→ Prompt
Set down the entries once more exactly as they were written.

Segment Start: Record excerpts

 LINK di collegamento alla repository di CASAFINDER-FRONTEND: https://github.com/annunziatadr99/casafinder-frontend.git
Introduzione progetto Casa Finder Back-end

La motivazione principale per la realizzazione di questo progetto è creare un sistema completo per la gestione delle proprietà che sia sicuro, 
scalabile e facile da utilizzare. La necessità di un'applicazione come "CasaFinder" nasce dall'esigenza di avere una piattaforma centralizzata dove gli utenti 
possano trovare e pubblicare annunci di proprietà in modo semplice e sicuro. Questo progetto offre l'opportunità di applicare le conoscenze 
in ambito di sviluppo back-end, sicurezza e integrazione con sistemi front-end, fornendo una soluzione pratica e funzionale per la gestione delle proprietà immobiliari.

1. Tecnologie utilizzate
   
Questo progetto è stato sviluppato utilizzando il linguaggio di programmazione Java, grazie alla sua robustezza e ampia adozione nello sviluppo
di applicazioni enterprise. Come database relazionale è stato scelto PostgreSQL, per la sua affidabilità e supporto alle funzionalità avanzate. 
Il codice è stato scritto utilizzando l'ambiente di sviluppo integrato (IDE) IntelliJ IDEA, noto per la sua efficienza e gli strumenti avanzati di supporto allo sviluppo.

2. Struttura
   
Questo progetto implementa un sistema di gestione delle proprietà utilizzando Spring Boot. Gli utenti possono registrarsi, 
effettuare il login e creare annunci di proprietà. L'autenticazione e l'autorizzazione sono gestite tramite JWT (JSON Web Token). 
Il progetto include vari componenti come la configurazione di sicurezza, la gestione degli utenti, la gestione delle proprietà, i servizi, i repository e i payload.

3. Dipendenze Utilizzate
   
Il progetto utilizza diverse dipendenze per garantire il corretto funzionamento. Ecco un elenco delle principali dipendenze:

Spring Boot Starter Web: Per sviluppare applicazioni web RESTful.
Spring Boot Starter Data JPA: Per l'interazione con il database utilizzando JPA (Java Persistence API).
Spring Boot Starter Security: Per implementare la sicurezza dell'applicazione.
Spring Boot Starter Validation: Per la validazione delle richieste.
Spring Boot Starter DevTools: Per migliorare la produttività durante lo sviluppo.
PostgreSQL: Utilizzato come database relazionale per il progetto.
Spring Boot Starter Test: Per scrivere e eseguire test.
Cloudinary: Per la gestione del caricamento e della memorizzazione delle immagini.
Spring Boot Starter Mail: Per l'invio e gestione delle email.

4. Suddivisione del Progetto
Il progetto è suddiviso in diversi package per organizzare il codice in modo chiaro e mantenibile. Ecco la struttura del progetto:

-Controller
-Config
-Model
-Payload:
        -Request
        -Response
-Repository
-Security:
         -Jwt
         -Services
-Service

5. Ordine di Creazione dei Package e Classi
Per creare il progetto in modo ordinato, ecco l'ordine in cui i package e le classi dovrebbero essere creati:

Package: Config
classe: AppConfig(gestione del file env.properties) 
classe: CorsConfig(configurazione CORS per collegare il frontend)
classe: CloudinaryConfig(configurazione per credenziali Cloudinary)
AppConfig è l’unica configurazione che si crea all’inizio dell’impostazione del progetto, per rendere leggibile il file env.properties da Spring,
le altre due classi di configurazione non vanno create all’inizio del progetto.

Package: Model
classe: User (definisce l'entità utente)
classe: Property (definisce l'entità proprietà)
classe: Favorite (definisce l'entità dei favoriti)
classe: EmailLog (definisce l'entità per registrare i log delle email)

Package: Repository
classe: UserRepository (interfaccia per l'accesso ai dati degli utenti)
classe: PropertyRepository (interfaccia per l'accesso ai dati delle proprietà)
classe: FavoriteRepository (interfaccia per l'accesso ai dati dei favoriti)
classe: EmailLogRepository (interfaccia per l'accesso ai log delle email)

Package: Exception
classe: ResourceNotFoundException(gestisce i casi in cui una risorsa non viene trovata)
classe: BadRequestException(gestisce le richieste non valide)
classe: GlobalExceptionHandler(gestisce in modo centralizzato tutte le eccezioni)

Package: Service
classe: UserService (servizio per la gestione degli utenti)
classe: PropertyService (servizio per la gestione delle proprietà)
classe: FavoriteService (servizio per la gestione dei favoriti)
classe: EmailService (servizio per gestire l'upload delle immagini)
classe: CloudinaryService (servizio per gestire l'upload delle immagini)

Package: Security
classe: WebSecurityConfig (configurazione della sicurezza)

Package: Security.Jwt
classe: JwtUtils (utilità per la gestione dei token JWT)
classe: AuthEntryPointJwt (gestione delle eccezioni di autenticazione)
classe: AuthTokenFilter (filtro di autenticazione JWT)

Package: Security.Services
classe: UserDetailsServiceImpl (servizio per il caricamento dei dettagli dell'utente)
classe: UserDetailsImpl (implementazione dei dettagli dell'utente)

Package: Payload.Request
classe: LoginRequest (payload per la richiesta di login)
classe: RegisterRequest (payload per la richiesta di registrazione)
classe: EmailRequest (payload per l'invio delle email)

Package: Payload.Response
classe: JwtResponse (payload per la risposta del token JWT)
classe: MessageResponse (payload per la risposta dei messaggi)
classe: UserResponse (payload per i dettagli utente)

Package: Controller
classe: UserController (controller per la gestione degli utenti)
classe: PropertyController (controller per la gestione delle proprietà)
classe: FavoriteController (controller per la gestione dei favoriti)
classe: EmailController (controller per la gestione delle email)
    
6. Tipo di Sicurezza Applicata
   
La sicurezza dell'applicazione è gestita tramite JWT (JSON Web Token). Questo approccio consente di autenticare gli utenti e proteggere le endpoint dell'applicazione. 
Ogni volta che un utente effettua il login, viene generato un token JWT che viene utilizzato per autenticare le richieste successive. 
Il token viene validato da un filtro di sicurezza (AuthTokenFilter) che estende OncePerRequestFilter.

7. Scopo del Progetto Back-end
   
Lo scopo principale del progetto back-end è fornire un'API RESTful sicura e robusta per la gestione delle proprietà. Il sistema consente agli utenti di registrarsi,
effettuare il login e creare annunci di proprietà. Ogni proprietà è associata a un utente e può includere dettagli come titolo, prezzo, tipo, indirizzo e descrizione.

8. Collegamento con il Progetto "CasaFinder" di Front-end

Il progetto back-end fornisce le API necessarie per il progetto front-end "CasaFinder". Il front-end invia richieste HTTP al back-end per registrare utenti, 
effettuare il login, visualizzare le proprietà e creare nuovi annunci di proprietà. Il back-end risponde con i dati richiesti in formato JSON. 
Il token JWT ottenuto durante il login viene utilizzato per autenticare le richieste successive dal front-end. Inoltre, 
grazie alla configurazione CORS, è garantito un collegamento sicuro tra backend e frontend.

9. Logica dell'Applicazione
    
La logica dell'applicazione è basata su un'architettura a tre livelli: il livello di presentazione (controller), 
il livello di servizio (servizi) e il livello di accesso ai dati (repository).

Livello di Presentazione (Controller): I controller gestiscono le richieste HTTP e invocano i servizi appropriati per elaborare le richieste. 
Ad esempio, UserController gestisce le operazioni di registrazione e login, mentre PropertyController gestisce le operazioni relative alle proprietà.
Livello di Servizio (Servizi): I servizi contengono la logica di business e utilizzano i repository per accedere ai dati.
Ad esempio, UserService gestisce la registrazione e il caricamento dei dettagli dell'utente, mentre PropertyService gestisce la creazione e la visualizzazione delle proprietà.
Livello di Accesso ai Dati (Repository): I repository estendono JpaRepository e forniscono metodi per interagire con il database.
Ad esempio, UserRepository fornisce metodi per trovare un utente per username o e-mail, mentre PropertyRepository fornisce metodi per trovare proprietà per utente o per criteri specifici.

Segment End: Record excerpts

→ Answer space
 LINK di collegamento alla repository di CASAFINDER-FRONTEND: https://github.com/annunziatadr99/casafinder-frontend.git
Introduzione progetto Casa Finder Back-end

La motivazione principale per la realizzazione di questo progetto è creare un sistema completo per la gestione delle proprietà che sia sicuro, 
scalabile e facile da utilizzare. La necessità di un'applicazione come "CasaFinder" nasce dall'esigenza di avere una piattaforma centralizzata dove gli utenti 
possano trovare e pubblicare annunci di proprietà in modo semplice e sicuro. Questo progetto offre l'opportunità di applicare le conoscenze 
in ambito di sviluppo back-end, sicurezza e integrazione con sistemi front-end, fornendo una soluzione pratica e funzionale per la gestione delle proprietà immobiliari.

1. Tecnologie utilizzate
   
Questo progetto è stato sviluppato utilizzando il linguaggio di programmazione Java, grazie alla sua robustezza e ampia adozione nello sviluppo
di applicazioni enterprise. Come database relazionale è stato scelto PostgreSQL, per la sua affidabilità e supporto alle funzionalità avanzate. 
Il codice è stato scritto utilizzando l'ambiente di sviluppo integrato (IDE) IntelliJ IDEA, noto per la sua efficienza e gli strumenti avanzati di supporto allo sviluppo.

2. Struttura
   
Questo progetto implementa un sistema di gestione delle proprietà utilizzando Spring Boot. Gli utenti possono registrarsi, 
effettuare il login e creare annunci di proprietà. L'autenticazione e l'autorizzazione sono gestite tramite JWT (JSON Web Token). 
Il progetto include vari componenti come la configurazione di sicurezza, la gestione degli utenti, la gestione delle proprietà, i servizi, i repository e i payload.

3. Dipendenze Utilizzate
   
Il progetto utilizza diverse dipendenze per garantire il corretto funzionamento. Ecco un elenco delle principali dipendenze:

Spring Boot Starter Web: Per sviluppare applicazioni web RESTful.
Spring Boot Starter Data JPA: Per l'interazione con il database utilizzando JPA (Java Persistence API).
Spring Boot Starter Security: Per implementare la sicurezza dell'applicazione.
Spring Boot Starter Validation: Per la validazione delle richieste.
Spring Boot Starter DevTools: Per migliorare la produttività durante lo sviluppo.
PostgreSQL: Utilizzato come database relazionale per il progetto.
Spring Boot Starter Test: Per scrivere e eseguire test.
Cloudinary: Per la gestione del caricamento e della memorizzazione delle immagini.
Spring Boot Starter Mail: Per l'invio e gestione delle email.

4. Suddivisione del Progetto
Il progetto è suddiviso in diversi package per organizzare il codice in modo chiaro e mantenibile. Ecco la struttura del progetto:

-Controller
-Config
-Model
-Payload:
        -Request
        -Response
-Repository
-Security:
         -Jwt
         -Services
-Service

5. Ordine di Creazione dei Package e Classi
Per creare il progetto in modo ordinato, ecco l'ordine in cui i package e le classi dovrebbero essere creati:

Package: Config
classe: AppConfig(gestione del file env.properties) 
classe: CorsConfig(configurazione CORS per collegare il frontend)
classe: CloudinaryConfig(configurazione per credenziali Cloudinary)
AppConfig è l’unica configurazione che si crea all’inizio dell’impostazione del progetto, per rendere leggibile il file env.properties da Spring,
le altre due classi di configurazione non vanno create all’inizio del progetto.

Package: Model
classe: User (definisce l'entità utente)
classe: Property (definisce l'entità proprietà)
classe: Favorite (definisce l'entità dei favoriti)
classe: EmailLog (definisce l'entità per registrare i log delle email)

Package: Repository
classe: UserRepository (interfaccia per l'accesso ai dati degli utenti)
classe: PropertyRepository (interfaccia per l'accesso ai dati delle proprietà)
classe: FavoriteRepository (interfaccia per l'accesso ai dati dei favoriti)
classe: EmailLogRepository (interfaccia per l'accesso ai log delle email)

Package: Exception
classe: ResourceNotFoundException(gestisce i casi in cui una risorsa non viene trovata)
classe: BadRequestException(gestisce le richieste non valide)
classe: GlobalExceptionHandler(gestisce in modo centralizzato tutte le eccezioni)

Package: Service
classe: UserService (servizio per la gestione degli utenti)
classe: PropertyService (servizio per la gestione delle proprietà)
classe: FavoriteService (servizio per la gestione dei favoriti)
classe: EmailService (servizio per gestire l'upload delle immagini)
classe: CloudinaryService (servizio per gestire l'upload delle immagini)

Package: Security
classe: WebSecurityConfig (configurazione della sicurezza)

Package: Security.Jwt
classe: JwtUtils (utilità per la gestione dei token JWT)
classe: AuthEntryPointJwt (gestione delle eccezioni di autenticazione)
classe: AuthTokenFilter (filtro di autenticazione JWT)

Package: Security.Services
classe: UserDetailsServiceImpl (servizio per il caricamento dei dettagli dell'utente)
classe: UserDetailsImpl (implementazione dei dettagli dell'utente)

Package: Payload.Request
classe: LoginRequest (payload per la richiesta di login)
classe: RegisterRequest (payload per la richiesta di registrazione)
classe: EmailRequest (payload per l'invio delle email)

Package: Payload.Response
classe: JwtResponse (payload per la risposta del token JWT)
classe: MessageResponse (payload per la risposta dei messaggi)
classe: UserResponse (payload per i dettagli utente)

Package: Controller
classe: UserController (controller per la gestione degli utenti)
classe: PropertyController (controller per la gestione delle proprietà)
classe: FavoriteController (controller per la gestione dei favoriti)
classe: EmailController (controller per la gestione delle email)
    
6. Tipo di Sicurezza Applicata
   
La sicurezza dell'applicazione è gestita tramite JWT (JSON Web Token). Questo approccio consente di autenticare gli utenti e proteggere le endpoint dell'applicazione. 
Ogni volta che un utente effettua il login, viene generato un token JWT che viene utilizzato per autenticare le richieste successive. 
Il token viene validato da un filtro di sicurezza (AuthTokenFilter) che estende OncePerRequestFilter.

7. Scopo del Progetto Back-end
   
Lo scopo principale del progetto back-end è fornire un'API RESTful sicura e robusta per la gestione delle proprietà. Il sistema consente agli utenti di registrarsi,
effettuare il login e creare annunci di proprietà. Ogni proprietà è associata a un utente e può includere dettagli come titolo, prezzo, tipo, indirizzo e descrizione.

8. Collegamento con il Progetto "CasaFinder" di Front-end

Il progetto back-end fornisce le API necessarie per il progetto front-end "CasaFinder". Il front-end invia richieste HTTP al back-end per registrare utenti, 
effettuare il login, visualizzare le proprietà e creare nuovi annunci di proprietà. Il back-end risponde con i dati richiesti in formato JSON. 
Il token JWT ottenuto durante il login viene utilizzato per autenticare le richieste successive dal front-end. Inoltre, 
grazie alla configurazione CORS, è garantito un collegamento sicuro tra backend e frontend.

9. Logica dell'Applicazione
    
La logica dell'applicazione è basata su un'architettura a tre livelli: il livello di presentazione (controller), 
il livello di servizio (servizi) e il livello di accesso ai dati (repository).

Livello di Presentazione (Controller): I controller gestiscono le richieste HTTP e invocano i servizi appropriati per elaborare le richieste. 
Ad esempio, UserController gestisce le operazioni di registrazione e login, mentre PropertyController gestisce le operazioni relative alle proprietà.
Livello di Servizio (Servizi): I servizi contengono la logica di business e utilizzano i repository per accedere ai dati.
Ad esempio, UserService gestisce la registrazione e il caricamento dei dettagli dell'utente, mentre PropertyService gestisce la creazione e la visualizzazione delle proprietà.
Livello di Accesso ai Dati (Repository): I repository estendono JpaRepository e forniscono metodi per interagire con il database.
Ad esempio, UserRepository fornisce metodi per trovare un utente per username o e-mail, mentre PropertyRepository fornisce metodi per trovare proprietà per utente o per criteri specifici.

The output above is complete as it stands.